Gli USA vendono 36 caccia F-15 al Qatar. Per Trump “gli affari sono affari”


 

a cura di Francesco Gori

Gli affari sono affari e vengono prima di tutto. In fondo, questo è il motto che il presidente degli Stati Uniti, il miliardario Donald Trump, ha sempre seguito nella sua vita. Nessun principio, nessun ideale e nessun atto di coerenza può davanti al vile denaro. E così accade che soltanto pochi giorni dopo aver accusato il Qatar di finanziare il terrorismo (e non solo), lo stesso presidente degli Stati Uniti ha dì fatto dato il via libera all’accordo da 12 miliardi di dollari per la fornitura di 36 caccia F-15 al piccolo stato del Golfo.
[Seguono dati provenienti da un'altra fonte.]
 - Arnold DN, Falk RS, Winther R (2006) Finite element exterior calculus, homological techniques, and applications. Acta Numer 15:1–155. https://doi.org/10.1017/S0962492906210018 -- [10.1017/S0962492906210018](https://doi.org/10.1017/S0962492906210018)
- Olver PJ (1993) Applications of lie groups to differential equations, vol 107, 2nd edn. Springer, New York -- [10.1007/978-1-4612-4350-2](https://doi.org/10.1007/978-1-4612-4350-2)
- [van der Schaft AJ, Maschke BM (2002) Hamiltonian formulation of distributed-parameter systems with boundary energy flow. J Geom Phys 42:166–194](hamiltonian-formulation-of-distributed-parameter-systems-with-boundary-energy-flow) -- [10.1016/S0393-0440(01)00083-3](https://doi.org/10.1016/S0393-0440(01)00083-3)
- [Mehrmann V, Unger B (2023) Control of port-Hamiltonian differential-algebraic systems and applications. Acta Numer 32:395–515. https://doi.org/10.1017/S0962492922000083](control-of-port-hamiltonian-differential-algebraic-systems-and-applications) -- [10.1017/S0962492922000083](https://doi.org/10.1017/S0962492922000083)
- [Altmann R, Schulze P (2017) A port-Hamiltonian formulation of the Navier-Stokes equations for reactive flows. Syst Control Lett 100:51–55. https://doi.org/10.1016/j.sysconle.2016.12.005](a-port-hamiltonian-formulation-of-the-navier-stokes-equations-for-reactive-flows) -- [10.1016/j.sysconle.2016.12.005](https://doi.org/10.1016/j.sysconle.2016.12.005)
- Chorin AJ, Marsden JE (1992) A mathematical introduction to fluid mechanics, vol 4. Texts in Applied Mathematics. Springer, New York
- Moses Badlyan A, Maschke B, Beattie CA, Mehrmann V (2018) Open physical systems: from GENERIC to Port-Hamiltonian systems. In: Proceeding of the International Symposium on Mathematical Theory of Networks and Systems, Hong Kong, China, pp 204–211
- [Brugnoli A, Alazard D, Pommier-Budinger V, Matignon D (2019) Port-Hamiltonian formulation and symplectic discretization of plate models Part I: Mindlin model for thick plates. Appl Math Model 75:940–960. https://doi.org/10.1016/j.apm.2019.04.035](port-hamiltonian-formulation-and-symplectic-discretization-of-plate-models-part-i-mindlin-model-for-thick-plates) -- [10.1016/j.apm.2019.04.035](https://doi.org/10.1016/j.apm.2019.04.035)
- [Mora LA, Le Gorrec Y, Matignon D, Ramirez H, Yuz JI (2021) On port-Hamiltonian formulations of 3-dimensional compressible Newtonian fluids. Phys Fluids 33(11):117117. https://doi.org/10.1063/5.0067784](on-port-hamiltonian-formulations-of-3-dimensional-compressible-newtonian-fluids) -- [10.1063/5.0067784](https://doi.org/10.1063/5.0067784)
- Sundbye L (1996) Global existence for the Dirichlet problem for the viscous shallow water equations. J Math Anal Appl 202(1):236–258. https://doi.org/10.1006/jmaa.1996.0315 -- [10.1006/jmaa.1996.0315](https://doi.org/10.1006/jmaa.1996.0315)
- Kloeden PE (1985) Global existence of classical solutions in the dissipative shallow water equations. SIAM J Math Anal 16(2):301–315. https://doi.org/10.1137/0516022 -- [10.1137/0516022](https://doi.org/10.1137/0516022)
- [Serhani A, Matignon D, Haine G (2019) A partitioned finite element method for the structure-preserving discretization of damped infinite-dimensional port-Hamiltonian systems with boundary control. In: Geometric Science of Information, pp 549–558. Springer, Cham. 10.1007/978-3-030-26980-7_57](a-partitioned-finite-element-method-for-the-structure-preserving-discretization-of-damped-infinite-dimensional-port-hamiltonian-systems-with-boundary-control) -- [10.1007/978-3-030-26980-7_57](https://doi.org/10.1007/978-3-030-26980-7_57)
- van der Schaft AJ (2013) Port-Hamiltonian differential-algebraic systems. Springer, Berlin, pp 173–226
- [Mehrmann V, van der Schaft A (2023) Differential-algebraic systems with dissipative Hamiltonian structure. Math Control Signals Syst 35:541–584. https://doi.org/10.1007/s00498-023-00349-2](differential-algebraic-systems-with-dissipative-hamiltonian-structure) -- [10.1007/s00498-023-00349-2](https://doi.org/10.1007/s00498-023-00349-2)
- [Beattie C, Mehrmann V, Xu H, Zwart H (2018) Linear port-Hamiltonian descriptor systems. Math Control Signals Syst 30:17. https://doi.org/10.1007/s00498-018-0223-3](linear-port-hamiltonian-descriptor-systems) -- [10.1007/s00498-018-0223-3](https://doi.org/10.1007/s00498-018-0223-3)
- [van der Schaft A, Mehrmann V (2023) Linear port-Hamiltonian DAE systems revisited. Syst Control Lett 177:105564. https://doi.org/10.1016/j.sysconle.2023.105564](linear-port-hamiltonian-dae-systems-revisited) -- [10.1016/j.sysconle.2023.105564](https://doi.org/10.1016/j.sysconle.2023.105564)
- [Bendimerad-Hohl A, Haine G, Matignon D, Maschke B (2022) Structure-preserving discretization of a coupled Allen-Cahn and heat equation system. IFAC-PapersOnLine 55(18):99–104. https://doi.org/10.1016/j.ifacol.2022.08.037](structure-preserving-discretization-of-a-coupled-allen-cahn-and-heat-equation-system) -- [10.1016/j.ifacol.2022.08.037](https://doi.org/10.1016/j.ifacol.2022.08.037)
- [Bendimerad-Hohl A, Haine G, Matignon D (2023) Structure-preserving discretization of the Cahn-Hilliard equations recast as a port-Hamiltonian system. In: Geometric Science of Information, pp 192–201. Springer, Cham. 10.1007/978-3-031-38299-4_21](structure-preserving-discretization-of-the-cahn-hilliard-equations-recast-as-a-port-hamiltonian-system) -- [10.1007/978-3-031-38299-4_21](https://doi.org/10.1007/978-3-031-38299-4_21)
Una contraddizione in termini, si dirà, visto che dall’accusa di essere un supporter dei gruppi jihadisti nel mondo, a partire dalla Siria, è nata una delle più drammatiche crisi politiche e diplomatiche all’interno del mondo arabo che ha costretto molti governi a ridefinire strategie e alleanze all’interno del mondo islamico.

La vendita degli aerei “darà al Qatar lo stato dell’arte sulla capacità e cooperazione sulla sicurezza e interoperatività tra Stati Uniti e Qatar”, ha affermato il Pentagono in un comunicato ripreso da Bloomberg, che ricorda come già lo scorso anno il Congresso aveva dato l’approvazione ad una fornitura di 72 F-15 a Doha, per un valore di 21 miliardi di dollari, spianando così la strada all’intesa raggiunta a Washington. Certo, si tratta di una autorizzazione, indica però Bloomberg, data quando i Paesi vicini del Qatar, tra cui l’Arabia Saudita, non avevano ancora tagliato ogni rapporto diplomatico e commerciale con Doha, dando vita ad una grave crisi ancora pienamente in corso che coinvolge anche gli Usa.

Prima di questa vendita, nel mese di maggio il presidente Trump aveva concluso un accordo l’Arabia Saudita in base al quale Riad comprerà armi e sistemi di difesa dagli Usa per 110 miliardi di dollari. L’obiettivo però è ancora più ambizioso, ed è quello di arrivare alla cifra record di 350 miliardi di dollari in dieci anni.

In Qatar è presente  la più grande base militare americana del Medio Oriente, centrale per le operazioni aeree contro lo Stato Islamico in Iraq e Siria. Situata a circa trenta chilometri a sud ovest di Doha, la base di Al Udeid (nota anche come aeroporto Abu Nakhlah) ospita il personale dell’aeronautica del Qatar, le forze americane e il quartier generale britannico per le operazioni contro l’Isis. Nella base si trovano circa 11 mila militari americani e l’Us Combined Air. Dotata di una delle piste di atterraggio più lunghe del Golfo Persico (3,81 km), la base americana può ospitare fino a 120 aerei, riferisce la Cnn. Nel 2016 è stata usata come base per i bombardieri B52 che compiono raid aerei contro l’Isis in Iraq e Siria.